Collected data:
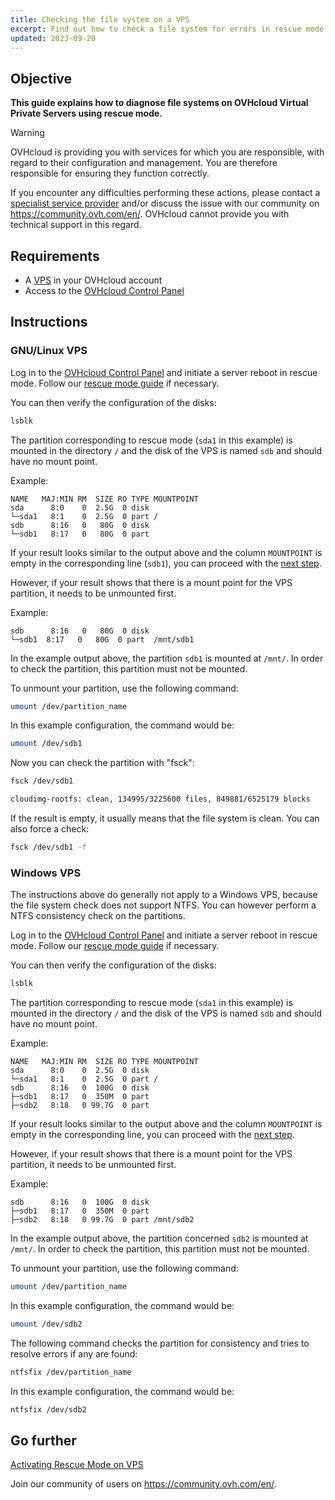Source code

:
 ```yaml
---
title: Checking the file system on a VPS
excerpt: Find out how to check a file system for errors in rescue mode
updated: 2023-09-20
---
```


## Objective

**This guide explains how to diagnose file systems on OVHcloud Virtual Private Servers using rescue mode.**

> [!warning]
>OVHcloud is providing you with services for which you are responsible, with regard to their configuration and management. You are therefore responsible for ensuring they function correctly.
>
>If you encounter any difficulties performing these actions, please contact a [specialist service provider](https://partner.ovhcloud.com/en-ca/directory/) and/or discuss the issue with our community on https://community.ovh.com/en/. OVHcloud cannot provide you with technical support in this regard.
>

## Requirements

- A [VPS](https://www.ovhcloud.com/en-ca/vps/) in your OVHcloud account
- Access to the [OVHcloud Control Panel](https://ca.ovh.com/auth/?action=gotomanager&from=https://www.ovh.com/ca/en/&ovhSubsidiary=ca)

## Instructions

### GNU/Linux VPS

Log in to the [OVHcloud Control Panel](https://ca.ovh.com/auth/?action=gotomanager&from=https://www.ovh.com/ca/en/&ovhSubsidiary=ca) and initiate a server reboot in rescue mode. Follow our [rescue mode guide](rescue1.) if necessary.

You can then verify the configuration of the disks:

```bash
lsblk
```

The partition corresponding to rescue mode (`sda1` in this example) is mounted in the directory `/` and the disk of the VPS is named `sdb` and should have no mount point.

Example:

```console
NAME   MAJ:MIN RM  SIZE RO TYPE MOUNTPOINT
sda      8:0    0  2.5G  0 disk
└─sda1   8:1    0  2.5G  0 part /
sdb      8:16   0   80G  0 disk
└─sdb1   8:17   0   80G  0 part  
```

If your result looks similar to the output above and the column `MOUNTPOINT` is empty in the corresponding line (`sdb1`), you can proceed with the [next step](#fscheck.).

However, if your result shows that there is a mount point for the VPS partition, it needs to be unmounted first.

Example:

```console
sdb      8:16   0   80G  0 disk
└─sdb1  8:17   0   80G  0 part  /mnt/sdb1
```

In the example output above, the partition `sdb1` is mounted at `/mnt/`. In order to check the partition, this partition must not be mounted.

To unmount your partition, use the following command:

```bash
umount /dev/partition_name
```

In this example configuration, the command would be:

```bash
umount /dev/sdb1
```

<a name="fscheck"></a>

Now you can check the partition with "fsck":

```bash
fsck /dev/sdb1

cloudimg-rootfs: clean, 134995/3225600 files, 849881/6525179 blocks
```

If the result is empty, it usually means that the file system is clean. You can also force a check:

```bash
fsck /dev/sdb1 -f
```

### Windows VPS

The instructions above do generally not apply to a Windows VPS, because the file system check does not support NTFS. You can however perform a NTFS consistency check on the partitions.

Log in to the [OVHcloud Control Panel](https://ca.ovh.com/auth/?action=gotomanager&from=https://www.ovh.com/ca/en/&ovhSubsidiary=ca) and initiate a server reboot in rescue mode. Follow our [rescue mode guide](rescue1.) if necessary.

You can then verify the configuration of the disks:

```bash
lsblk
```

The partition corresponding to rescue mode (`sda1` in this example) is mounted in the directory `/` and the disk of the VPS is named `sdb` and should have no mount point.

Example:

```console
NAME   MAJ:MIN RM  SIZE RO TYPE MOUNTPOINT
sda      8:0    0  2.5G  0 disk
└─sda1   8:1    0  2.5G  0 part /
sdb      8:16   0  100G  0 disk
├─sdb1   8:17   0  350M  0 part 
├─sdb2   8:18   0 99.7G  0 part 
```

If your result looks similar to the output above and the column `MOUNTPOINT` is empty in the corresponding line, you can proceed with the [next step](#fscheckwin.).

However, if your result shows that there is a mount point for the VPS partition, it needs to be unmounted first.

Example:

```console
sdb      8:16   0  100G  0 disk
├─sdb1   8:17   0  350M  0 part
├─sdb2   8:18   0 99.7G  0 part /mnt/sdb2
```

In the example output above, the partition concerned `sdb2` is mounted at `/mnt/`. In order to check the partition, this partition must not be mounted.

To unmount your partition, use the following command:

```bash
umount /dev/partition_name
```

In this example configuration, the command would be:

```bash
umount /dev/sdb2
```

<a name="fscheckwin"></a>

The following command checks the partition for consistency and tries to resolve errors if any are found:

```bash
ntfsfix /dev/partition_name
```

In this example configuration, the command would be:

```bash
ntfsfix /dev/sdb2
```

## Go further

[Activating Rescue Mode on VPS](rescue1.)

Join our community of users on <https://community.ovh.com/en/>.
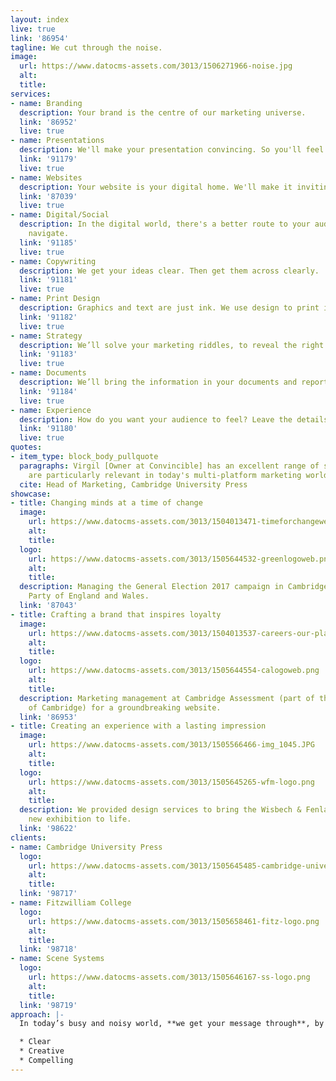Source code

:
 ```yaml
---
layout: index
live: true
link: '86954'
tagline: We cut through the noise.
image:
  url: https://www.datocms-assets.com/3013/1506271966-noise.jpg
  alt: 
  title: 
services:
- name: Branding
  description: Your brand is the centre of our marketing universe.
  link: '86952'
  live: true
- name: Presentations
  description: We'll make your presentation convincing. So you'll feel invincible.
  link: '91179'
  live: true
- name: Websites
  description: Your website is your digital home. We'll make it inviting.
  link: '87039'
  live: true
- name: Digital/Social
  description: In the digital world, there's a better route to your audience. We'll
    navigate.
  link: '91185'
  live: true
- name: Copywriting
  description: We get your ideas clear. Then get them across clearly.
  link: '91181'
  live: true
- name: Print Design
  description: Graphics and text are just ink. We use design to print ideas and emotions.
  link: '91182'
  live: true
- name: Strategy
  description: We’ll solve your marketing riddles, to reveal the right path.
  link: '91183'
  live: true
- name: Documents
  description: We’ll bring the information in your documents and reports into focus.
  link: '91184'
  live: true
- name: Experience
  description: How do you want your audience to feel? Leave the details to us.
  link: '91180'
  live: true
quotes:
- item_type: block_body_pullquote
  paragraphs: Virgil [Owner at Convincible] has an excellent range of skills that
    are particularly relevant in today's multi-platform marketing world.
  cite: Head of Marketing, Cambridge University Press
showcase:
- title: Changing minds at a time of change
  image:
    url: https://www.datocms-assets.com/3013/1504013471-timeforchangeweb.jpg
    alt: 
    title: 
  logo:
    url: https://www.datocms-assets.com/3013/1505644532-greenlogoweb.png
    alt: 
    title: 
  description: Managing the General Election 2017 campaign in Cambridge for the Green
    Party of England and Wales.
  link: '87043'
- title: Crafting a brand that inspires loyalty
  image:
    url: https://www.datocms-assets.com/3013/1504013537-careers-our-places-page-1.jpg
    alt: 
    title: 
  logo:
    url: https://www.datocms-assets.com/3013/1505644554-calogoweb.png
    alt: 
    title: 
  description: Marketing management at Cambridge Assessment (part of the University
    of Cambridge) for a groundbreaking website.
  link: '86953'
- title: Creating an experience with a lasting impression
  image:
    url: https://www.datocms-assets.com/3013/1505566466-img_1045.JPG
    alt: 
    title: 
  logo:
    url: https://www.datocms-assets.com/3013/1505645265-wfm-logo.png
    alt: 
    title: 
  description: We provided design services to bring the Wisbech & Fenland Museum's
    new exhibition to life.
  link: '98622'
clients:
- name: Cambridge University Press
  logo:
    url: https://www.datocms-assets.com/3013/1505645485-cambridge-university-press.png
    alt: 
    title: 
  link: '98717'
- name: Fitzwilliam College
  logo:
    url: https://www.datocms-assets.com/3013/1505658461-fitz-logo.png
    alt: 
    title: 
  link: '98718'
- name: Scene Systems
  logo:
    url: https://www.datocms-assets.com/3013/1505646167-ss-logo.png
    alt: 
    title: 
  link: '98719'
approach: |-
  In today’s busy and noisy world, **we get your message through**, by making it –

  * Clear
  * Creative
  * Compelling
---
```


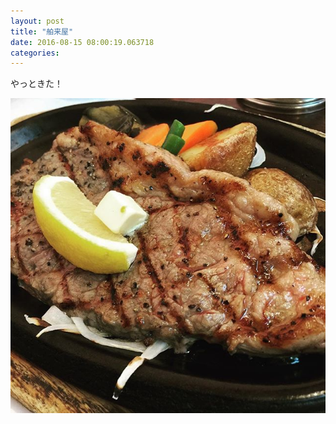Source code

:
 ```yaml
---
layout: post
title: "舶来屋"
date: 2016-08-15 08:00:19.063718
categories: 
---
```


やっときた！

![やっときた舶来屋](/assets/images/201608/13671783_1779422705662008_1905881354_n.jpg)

→ TRY IT: Exactly how many lines in the data above contain the word "order"? Respond with the number and nothing more.

→ SOLUTION FOR THIS PROBLEM: 2